I like Dr. R.C. Sproul's analogy about the . Forgive my crude paraphrase of it.

Historically Calvinists and Arminians believe in sin _and_ sins. We are in a fallen state to some degree and all kinds of nasty sins follow. Such is the sea of human thought and behavior. However Arminians believe in an "island of righteousness." That "island" is the ability to believe in the Gospel. This ability transforms saving faith into the "one thing" you can do to be saved. Faith under such a system becomes a work. Rather the biblical (Calvinist) doctrine teaches we have no such island to wash up on. We must be rescued from the sea, really revived completely, by God entirely by His grace.


----------



## Confessor (Mar 28, 2009)

The typical defense for this is that faith is either an _acceptance_ or _application_ of salvation that was wrought completely by Christ. Almost always, this "defense" is presented in the form of an analogy: e.g., if a rich man were to offer you one million dollars, would it really be a _work_ for you to accept it?

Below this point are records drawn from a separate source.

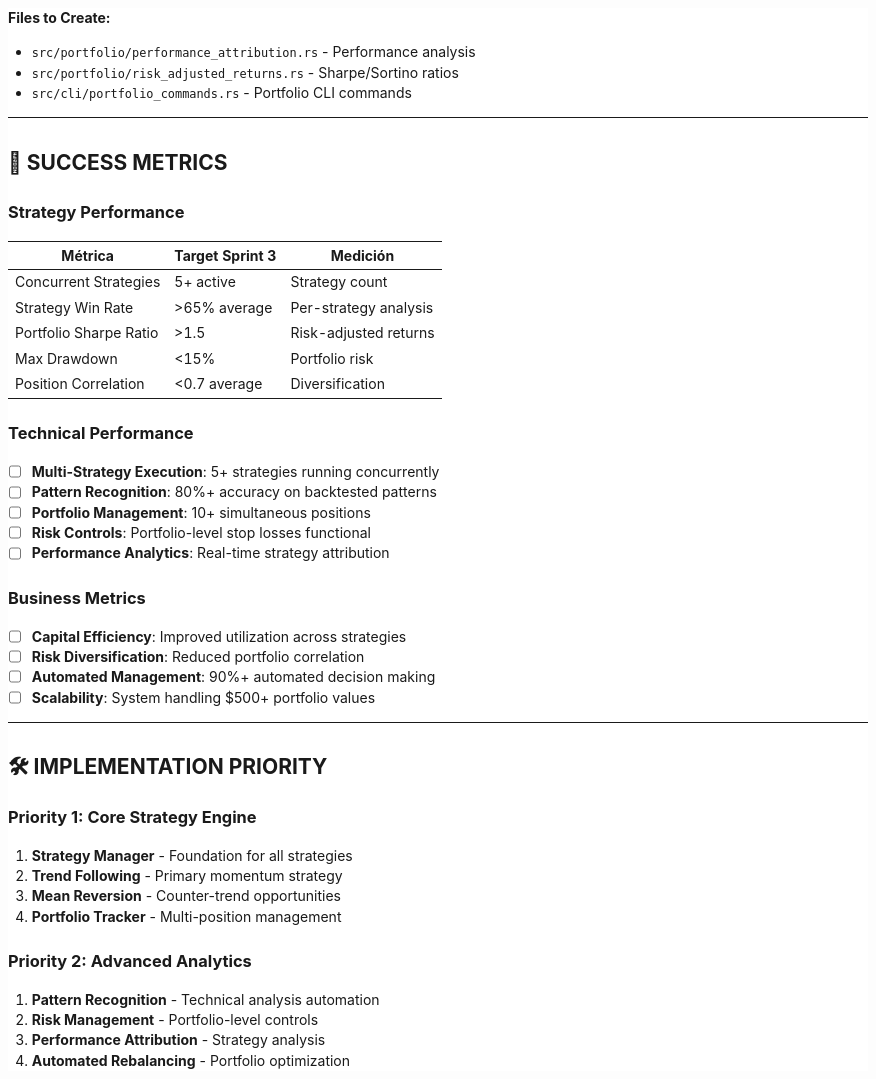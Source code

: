**Files to Create:**
- `src/portfolio/performance_attribution.rs` - Performance analysis
- `src/portfolio/risk_adjusted_returns.rs` - Sharpe/Sortino ratios
- `src/cli/portfolio_commands.rs` - Portfolio CLI commands

---

## 🎯 **SUCCESS METRICS**

### **Strategy Performance**
| Métrica | Target Sprint 3 | Medición |
|---------|-----------------|----------|
| Concurrent Strategies | 5+ active | Strategy count |
| Strategy Win Rate | >65% average | Per-strategy analysis |
| Portfolio Sharpe Ratio | >1.5 | Risk-adjusted returns |
| Max Drawdown | <15% | Portfolio risk |
| Position Correlation | <0.7 average | Diversification |

### **Technical Performance**
- [ ] **Multi-Strategy Execution**: 5+ strategies running concurrently
- [ ] **Pattern Recognition**: 80%+ accuracy on backtested patterns
- [ ] **Portfolio Management**: 10+ simultaneous positions
- [ ] **Risk Controls**: Portfolio-level stop losses functional
- [ ] **Performance Analytics**: Real-time strategy attribution

### **Business Metrics**
- [ ] **Capital Efficiency**: Improved utilization across strategies
- [ ] **Risk Diversification**: Reduced portfolio correlation
- [ ] **Automated Management**: 90%+ automated decision making
- [ ] **Scalability**: System handling $500+ portfolio values

---

## 🛠️ **IMPLEMENTATION PRIORITY**

### **Priority 1: Core Strategy Engine**
1. **Strategy Manager** - Foundation for all strategies
2. **Trend Following** - Primary momentum strategy
3. **Mean Reversion** - Counter-trend opportunities
4. **Portfolio Tracker** - Multi-position management

### **Priority 2: Advanced Analytics**
1. **Pattern Recognition** - Technical analysis automation
2. **Risk Management** - Portfolio-level controls
3. **Performance Attribution** - Strategy analysis
4. **Automated Rebalancing** - Portfolio optimization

This argument fails, as it is nothing more than an appeal to emotion. It does not avoid the fact that it's still a decision made because of some innate ability within the person that only a few people correctly utilize (free will), and it still brings about a benefit -- by definition, a work. Moreover, the Arminians fail to recognize that only believers are good or smart or fit enough to accept the offer (in their terms) in the first place.

The argument that saving faith is merely an _application_ of salvation still runs into the same problems, but it generally circumvents the hackneyed analogy argument. I was debating a Molinist on this issue and I got to him to admit that saving faith "is a non-meritorious work which brings about benefits to the believer." (!) His argument eventually began to sound suspiciously like the analogy argument above, for he started to stress the massive work done by Christ in the process; saying that He is the one who gains all the merit, while the believer is merely and humbly the one who _applies_ it, as if application is not by definition a work.

But I digress. Arminianism is necessarily a works-gospel, as you have pointed out.


----------